4. Diesen Devolutionsanträgen wurde mit Bescheiden der (damaligen) Bundesministerin für Inneres vom 12. Dezember 2006 stattgegeben und die Anträge auf Erteilung von Niederlassungsbewilligungen aus humanitären Gründen gemäß §§72, 73 und 81 Niederlassungs- und Aufenthaltsgesetz (im Folgenden: NAG) zurückgewiesen. Begründend wurde ausgeführt, dass eine Niederlassungsbewilligung aus humanitären Gründen gemäß §73 Abs2 NAG nur von Amts wegen erteilt werden könne. Für die Erteilung bedürfe es der Zustimmung der Bundesministerin für Inneres.

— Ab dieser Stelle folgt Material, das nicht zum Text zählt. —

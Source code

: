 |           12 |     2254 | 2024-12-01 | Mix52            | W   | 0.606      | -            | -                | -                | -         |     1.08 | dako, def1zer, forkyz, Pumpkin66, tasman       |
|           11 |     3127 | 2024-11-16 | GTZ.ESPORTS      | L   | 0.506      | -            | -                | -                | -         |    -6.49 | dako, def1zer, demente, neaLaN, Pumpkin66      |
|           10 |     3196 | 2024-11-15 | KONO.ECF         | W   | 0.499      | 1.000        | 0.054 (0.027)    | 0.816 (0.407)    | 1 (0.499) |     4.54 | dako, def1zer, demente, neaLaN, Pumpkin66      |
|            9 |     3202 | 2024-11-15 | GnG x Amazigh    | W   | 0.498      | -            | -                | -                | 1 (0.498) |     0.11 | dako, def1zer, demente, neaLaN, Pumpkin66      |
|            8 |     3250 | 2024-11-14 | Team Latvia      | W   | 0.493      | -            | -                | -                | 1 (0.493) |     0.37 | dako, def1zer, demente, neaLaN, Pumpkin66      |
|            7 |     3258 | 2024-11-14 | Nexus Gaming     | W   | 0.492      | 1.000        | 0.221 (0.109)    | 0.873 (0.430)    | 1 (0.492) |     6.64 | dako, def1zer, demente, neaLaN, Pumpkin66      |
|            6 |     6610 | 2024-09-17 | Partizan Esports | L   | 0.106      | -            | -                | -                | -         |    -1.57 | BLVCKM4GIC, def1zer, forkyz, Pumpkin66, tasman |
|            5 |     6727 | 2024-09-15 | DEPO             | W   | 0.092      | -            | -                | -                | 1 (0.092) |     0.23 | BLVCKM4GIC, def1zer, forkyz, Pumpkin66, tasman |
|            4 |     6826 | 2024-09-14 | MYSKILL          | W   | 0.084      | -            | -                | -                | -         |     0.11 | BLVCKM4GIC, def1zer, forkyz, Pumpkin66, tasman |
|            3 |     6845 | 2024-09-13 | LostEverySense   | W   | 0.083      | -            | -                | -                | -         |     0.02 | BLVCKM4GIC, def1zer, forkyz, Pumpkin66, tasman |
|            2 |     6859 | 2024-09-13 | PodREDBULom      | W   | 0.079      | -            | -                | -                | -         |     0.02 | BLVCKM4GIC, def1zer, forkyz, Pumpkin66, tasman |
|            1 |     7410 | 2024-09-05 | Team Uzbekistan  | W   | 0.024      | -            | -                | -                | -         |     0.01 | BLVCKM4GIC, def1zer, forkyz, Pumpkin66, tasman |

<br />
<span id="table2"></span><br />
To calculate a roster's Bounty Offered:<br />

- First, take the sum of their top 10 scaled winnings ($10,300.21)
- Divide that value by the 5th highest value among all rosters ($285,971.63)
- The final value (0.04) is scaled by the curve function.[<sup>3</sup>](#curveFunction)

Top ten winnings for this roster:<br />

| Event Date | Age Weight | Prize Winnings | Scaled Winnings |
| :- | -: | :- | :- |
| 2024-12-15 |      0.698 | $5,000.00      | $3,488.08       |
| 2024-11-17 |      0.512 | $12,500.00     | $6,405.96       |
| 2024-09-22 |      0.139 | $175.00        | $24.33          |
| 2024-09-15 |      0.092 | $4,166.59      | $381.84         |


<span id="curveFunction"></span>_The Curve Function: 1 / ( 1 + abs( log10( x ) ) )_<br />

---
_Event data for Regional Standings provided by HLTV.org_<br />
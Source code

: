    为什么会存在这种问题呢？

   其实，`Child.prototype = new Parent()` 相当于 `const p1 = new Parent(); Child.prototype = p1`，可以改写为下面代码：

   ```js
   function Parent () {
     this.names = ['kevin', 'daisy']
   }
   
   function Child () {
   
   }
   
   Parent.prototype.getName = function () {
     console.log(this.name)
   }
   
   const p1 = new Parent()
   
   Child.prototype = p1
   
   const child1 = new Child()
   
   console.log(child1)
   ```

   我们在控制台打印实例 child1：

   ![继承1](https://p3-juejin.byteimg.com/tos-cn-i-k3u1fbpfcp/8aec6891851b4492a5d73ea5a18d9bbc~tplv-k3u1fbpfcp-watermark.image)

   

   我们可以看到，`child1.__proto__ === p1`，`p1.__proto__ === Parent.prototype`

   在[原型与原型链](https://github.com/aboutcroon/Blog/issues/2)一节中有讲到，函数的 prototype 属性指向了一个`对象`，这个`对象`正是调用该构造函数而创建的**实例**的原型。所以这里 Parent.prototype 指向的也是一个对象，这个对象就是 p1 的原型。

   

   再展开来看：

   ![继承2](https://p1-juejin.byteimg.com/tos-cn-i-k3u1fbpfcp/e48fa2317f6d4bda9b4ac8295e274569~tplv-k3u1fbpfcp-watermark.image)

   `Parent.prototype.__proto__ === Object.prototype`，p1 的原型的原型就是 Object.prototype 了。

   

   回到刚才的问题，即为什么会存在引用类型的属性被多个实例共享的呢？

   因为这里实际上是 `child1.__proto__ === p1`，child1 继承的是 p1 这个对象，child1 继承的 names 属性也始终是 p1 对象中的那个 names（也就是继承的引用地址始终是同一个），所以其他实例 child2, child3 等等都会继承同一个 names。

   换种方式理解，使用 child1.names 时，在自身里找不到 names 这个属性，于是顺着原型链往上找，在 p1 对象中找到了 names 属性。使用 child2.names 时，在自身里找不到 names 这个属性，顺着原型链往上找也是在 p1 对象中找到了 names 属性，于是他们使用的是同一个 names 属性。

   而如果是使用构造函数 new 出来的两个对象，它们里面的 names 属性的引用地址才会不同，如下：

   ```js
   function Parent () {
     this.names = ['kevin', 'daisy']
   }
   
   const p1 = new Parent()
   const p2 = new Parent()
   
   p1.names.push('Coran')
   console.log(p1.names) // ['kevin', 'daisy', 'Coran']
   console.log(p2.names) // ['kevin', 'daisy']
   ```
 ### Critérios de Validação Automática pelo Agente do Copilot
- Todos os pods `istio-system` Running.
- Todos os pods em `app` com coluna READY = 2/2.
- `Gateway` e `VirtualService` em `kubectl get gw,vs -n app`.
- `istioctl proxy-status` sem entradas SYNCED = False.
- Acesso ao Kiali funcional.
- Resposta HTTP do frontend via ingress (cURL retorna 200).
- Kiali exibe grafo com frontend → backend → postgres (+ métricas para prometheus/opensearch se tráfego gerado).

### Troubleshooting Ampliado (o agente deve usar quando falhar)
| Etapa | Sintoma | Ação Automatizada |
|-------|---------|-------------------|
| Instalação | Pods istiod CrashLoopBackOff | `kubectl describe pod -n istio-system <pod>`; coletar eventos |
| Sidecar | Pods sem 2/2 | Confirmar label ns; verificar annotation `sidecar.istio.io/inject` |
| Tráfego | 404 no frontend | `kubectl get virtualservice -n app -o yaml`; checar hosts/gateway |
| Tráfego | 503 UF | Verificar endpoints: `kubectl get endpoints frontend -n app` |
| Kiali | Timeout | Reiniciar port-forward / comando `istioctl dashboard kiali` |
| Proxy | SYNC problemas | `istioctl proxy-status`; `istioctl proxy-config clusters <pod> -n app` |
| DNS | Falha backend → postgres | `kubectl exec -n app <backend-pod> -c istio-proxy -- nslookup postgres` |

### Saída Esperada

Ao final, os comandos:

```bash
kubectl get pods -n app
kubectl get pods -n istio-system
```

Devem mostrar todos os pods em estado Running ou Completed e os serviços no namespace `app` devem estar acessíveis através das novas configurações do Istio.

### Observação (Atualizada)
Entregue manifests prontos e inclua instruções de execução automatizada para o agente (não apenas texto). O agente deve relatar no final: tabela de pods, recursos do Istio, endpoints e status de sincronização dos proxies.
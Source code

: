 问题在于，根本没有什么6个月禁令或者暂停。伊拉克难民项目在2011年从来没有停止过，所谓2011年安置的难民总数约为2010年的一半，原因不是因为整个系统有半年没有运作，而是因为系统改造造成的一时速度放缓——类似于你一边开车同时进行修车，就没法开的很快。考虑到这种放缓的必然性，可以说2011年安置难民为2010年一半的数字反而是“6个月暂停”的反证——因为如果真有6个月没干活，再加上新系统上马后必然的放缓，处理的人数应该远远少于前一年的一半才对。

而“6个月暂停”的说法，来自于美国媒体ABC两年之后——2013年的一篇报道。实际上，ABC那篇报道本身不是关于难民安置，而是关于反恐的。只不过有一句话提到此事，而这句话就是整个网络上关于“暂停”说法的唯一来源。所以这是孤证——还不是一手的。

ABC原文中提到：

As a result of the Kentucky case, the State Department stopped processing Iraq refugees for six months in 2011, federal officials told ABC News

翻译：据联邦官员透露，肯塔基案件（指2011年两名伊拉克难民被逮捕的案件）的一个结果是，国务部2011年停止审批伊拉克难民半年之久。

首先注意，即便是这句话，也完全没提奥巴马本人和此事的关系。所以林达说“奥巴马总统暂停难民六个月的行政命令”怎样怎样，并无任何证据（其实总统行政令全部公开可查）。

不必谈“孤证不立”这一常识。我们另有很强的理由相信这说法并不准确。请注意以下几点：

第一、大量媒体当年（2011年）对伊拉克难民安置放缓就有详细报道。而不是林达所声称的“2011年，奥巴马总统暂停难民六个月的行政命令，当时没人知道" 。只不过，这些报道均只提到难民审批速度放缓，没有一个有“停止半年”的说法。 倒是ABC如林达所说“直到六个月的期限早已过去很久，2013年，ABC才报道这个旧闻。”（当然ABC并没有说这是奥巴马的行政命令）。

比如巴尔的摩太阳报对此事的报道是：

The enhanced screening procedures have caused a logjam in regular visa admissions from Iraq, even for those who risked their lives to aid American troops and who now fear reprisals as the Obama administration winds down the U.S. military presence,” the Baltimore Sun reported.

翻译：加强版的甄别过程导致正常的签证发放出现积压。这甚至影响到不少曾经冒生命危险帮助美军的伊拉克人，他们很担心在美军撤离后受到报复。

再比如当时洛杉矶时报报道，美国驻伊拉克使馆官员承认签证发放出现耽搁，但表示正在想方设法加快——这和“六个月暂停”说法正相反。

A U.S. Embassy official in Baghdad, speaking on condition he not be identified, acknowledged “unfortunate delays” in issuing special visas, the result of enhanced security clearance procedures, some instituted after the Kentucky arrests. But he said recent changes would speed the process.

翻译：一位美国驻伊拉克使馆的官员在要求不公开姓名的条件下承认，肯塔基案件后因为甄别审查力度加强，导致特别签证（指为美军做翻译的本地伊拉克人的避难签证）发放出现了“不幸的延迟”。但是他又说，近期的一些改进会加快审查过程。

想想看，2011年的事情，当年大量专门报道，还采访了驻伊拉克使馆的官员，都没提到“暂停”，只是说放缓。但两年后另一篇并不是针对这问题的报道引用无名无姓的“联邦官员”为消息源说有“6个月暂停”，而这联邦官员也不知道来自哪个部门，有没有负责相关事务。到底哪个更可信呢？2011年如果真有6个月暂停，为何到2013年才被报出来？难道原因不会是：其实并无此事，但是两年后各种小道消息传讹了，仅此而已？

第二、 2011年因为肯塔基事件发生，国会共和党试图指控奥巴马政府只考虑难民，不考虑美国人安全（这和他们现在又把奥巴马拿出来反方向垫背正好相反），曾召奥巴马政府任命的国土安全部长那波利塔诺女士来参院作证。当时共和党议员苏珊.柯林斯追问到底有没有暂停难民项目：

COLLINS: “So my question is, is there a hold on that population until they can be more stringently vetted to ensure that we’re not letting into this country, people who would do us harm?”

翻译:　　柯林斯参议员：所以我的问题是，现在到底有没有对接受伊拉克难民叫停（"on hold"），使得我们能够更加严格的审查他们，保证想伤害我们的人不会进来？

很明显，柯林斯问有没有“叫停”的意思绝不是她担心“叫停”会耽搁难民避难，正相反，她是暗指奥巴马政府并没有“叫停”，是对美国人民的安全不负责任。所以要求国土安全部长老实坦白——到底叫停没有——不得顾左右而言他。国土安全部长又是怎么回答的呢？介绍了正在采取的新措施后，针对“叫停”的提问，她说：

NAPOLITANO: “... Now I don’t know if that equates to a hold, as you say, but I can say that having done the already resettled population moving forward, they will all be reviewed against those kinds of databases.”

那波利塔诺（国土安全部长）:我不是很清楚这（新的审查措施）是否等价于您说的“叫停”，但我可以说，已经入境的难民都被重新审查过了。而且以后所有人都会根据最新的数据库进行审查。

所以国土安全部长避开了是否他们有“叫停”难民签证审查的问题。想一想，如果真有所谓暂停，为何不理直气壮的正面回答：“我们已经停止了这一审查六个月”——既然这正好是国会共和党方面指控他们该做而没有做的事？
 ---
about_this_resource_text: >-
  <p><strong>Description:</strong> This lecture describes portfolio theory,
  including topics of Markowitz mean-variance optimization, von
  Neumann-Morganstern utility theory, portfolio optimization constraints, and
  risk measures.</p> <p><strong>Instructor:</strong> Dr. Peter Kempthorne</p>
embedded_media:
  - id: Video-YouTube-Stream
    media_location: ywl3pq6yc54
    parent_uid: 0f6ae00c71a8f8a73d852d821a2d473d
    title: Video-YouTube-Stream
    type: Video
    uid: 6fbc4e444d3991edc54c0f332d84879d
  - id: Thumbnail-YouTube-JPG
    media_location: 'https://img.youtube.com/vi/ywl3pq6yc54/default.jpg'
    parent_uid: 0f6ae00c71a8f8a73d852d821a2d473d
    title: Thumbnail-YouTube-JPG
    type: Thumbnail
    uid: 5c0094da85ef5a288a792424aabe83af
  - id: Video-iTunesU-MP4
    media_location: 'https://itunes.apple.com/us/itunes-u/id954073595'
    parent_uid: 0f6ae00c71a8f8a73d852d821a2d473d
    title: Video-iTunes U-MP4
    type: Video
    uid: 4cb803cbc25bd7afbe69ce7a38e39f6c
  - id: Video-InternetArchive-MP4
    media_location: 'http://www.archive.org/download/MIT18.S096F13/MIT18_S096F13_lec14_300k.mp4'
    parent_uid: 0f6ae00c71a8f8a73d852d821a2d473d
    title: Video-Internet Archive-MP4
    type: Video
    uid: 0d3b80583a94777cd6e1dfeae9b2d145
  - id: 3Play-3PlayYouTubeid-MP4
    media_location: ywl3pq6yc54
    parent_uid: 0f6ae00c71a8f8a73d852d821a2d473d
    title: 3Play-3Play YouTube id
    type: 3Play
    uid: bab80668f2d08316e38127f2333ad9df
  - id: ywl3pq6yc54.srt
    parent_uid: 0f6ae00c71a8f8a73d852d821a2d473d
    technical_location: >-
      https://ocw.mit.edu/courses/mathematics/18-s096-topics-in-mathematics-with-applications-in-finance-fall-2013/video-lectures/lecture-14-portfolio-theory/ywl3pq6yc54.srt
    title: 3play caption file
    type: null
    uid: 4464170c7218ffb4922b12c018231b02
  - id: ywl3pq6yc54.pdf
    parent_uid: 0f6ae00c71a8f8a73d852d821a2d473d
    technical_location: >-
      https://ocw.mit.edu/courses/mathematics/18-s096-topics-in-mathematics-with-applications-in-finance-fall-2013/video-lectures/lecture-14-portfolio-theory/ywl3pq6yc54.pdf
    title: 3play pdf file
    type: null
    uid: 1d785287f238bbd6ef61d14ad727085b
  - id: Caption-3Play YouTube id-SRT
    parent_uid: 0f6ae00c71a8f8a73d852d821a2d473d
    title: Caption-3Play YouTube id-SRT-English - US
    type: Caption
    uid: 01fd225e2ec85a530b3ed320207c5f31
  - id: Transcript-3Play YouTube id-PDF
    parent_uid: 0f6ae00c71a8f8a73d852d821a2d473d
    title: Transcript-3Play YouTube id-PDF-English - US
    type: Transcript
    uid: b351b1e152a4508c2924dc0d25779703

5. Gegen diese Bescheide richten sich die vorliegenden, im Kern gleichlautenden Beschwerden nach Art144 B-VG, in denen die Verletzung in näher bezeichneten verfassungsgesetzlich gewährleisteten Rechten geltend gemacht, die Prüfung der Wortfolge "von Amts wegen" in "§72 Abs1 und/oder §73 Abs2 und/oder §73 Abs3 NAG" sowie des §81 Abs1 NAG angeregt und die Aufhebung der Bescheide begehrt wird.

6. Die belangte Behörde hat die Verwaltungsakten vorgelegt und Gegenschriften erstattet, in denen sie den behaupteten verfassungsrechtlichen Bedenken gegen die genannten Bestimmungen entgegentritt.

II. Aus Anlass dieser Beschwerden leitete der Verfassungsgerichtshof gemäß Art140 Abs1 B-VG von Amts wegen ein Verfahren zur Prüfung der Verfassungsmäßigkeit der Wortfolge "von Amts wegen" in §73 Abs2 NAG, BGBl. I 100/2005, ein. Mit Erkenntnis vom 27. Juni 2008, G246,247/07 ua., hob er unter anderem die Wortfolge "von Amts wegen" in §73 Abs2 NAG als verfassungswidrig auf.

III. Die Beschwerden sind begründet.

Die belangte Behörde hat eine verfassungswidrige Gesetzesbestimmung angewendet. Es ist nach Lage der Fälle offenkundig, dass ihre Anwendung für die Rechtsstellung der Beschwerdeführer nachteilig war.

Die Beschwerdeführer wurden also durch die angefochtenen Bescheide wegen Anwendung einer verfassungswidrigen Gesetzesbestimmung in ihren Rechten verletzt (zB VfSlg. 10.404/1985).

Die Bescheide waren daher aufzuheben.

IV. Diese Entscheidung konnte gemäß §19 Abs4 Z3 VfGG ohne mündliche Verhandlung in nichtöffentlicher Sitzung getroffen werden.

Die Kostenentscheidung beruht auf §88 VfGG. In den zugesprochenen Kosten ist Umsatzsteuer in der Höhe von € 720,-, eine Eingabengebühr gemäß §17a VfGG in der Höhe von € 360,- sowie Reisekosten in der Höhe von € 96,40 für die Teilnahme an der öffentlichen mündlichen Verhandlung im Gesetzesprüfungsverfahren enthalten.